O assassinato de Glauciane Cipriano: Um passado cruel

O assassinato de Glauciane Cipriano, ocorrido em 3 de julho de 2016, foi marcado por brutalidade. Naquele dia, Rafael Garcia Pedroso, então companheiro de Glauciane, a matou com 20 facadas na frente de seu filho Marcos, então com apenas 9 anos. O crime aconteceu durante um churrasco na abertura da ExpoFrutal, quando o casal e amigos estavam consumindo bebidas alcoólicas. Segundo as investigações, Rafael, movido por ciúmes, perseguiu Glauciane até que, após uma discussão sobre a demora da vítima em retornar ao local, ele a atacou enquanto ela estava sentada, sem chance de defesa.

O caso foi tratado como homicídio cometido por motivo fútil, com uso de meio cruel, e inserido no contexto de violência doméstica e familiar. O julgamento de Rafael resultou em sua condenação, e ele foi preso, inicialmente cumprindo pena na Penitenciária de Frutal e, posteriormente, transferido para a Associação de Proteção e Assistência aos Condenados (Apac), devido à superlotação na penitenciária.
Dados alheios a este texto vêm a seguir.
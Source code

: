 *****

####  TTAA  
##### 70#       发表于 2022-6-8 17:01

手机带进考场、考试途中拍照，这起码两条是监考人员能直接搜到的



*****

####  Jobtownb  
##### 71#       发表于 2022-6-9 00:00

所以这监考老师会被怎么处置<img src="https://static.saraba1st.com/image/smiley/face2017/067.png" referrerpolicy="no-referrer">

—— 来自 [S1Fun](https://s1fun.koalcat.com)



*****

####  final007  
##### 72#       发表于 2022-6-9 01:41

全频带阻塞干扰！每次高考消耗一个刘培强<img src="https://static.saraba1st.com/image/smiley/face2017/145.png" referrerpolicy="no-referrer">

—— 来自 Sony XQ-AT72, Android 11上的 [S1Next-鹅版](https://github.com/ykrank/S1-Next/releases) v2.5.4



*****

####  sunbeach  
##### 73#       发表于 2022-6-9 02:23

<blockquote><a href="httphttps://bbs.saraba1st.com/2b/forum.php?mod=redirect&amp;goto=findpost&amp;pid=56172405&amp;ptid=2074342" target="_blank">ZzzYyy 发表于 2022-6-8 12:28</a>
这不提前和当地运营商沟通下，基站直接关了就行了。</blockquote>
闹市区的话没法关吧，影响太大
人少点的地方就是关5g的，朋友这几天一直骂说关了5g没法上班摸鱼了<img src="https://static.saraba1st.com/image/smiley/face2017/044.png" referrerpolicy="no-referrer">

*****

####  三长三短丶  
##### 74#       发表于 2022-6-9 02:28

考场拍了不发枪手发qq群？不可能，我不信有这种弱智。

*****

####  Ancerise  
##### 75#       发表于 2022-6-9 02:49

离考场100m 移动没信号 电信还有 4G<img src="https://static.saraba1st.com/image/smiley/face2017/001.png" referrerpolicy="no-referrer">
O Crime de Retaliação: Marcos Antônio é suspeito da morte de Rafael

Em 31 de março de 2026, Rafael Garcia Pedroso foi baleado pelas costas, enquanto aguardava a esposa em frente à UBS. Imagens de câmeras de segurança registraram o momento do ataque, e a Polícia Militar apontou que Marcos Antônio da Silva Neto foi o autor dos disparos. Segundo a polícia, Marcos monitorava Rafael desde que ele foi transferido para a Apac, em janeiro de 2026.

A investigação revela que o jovem suspeito já vinha acompanhando a rotina do assassino de sua mãe, e, no momento do crime, teria se aproximado de Rafael e disparado contra ele sem que a vítima tivesse chance de reagir.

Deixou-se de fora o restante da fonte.